Problem:
Look for the string "program" in the listing below, then copy every line that has it.

Task material:
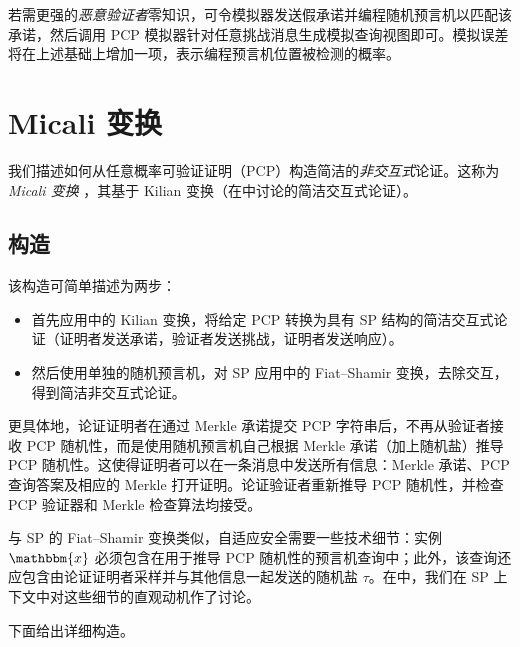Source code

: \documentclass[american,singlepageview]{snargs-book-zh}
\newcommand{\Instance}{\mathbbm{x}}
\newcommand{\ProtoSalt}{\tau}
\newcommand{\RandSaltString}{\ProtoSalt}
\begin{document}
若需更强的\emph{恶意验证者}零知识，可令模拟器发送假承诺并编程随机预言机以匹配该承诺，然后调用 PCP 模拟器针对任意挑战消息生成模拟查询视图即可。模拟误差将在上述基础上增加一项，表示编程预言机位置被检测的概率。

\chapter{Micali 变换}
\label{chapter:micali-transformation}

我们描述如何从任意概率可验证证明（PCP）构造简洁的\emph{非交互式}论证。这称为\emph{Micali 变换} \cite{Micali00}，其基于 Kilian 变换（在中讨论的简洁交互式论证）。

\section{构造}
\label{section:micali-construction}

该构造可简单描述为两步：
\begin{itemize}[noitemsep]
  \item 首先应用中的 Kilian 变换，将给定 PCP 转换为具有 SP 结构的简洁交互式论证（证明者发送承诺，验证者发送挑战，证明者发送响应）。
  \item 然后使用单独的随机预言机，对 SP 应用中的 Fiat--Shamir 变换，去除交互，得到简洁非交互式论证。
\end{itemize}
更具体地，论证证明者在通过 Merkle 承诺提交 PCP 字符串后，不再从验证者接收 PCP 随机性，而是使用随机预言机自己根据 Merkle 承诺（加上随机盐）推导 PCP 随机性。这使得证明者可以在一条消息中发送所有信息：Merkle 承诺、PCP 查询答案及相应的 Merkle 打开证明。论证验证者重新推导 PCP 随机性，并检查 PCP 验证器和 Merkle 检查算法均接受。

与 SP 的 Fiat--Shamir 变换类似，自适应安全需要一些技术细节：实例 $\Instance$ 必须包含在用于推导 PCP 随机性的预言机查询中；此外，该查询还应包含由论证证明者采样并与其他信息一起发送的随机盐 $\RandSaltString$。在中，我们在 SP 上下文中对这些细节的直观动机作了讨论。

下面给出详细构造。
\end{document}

==

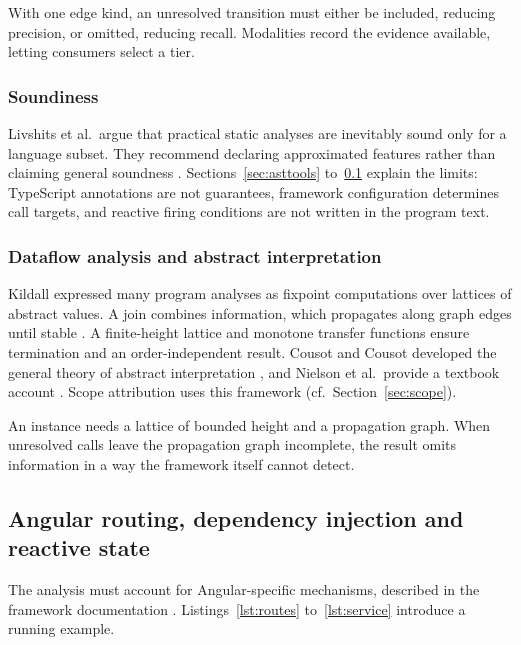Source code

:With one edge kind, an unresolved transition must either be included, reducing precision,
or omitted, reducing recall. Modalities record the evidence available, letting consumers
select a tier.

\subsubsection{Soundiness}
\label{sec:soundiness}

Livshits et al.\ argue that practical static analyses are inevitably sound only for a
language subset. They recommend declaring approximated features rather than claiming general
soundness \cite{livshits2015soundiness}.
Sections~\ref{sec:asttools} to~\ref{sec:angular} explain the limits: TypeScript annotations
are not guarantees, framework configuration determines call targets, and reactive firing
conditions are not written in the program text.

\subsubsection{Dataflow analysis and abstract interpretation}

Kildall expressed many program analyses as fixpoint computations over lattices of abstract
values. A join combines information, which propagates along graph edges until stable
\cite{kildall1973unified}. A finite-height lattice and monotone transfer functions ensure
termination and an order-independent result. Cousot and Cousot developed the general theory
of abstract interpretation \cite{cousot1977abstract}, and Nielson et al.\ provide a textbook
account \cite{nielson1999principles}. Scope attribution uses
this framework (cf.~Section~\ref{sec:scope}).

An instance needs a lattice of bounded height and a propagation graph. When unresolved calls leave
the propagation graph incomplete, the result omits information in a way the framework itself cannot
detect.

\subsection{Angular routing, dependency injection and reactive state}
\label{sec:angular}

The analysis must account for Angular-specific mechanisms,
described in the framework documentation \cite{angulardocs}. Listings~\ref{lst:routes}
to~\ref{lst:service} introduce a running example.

Answer space:
conditions are not written in the program text.
Kildall expressed many program analyses as fixpoint computations over lattices of abstract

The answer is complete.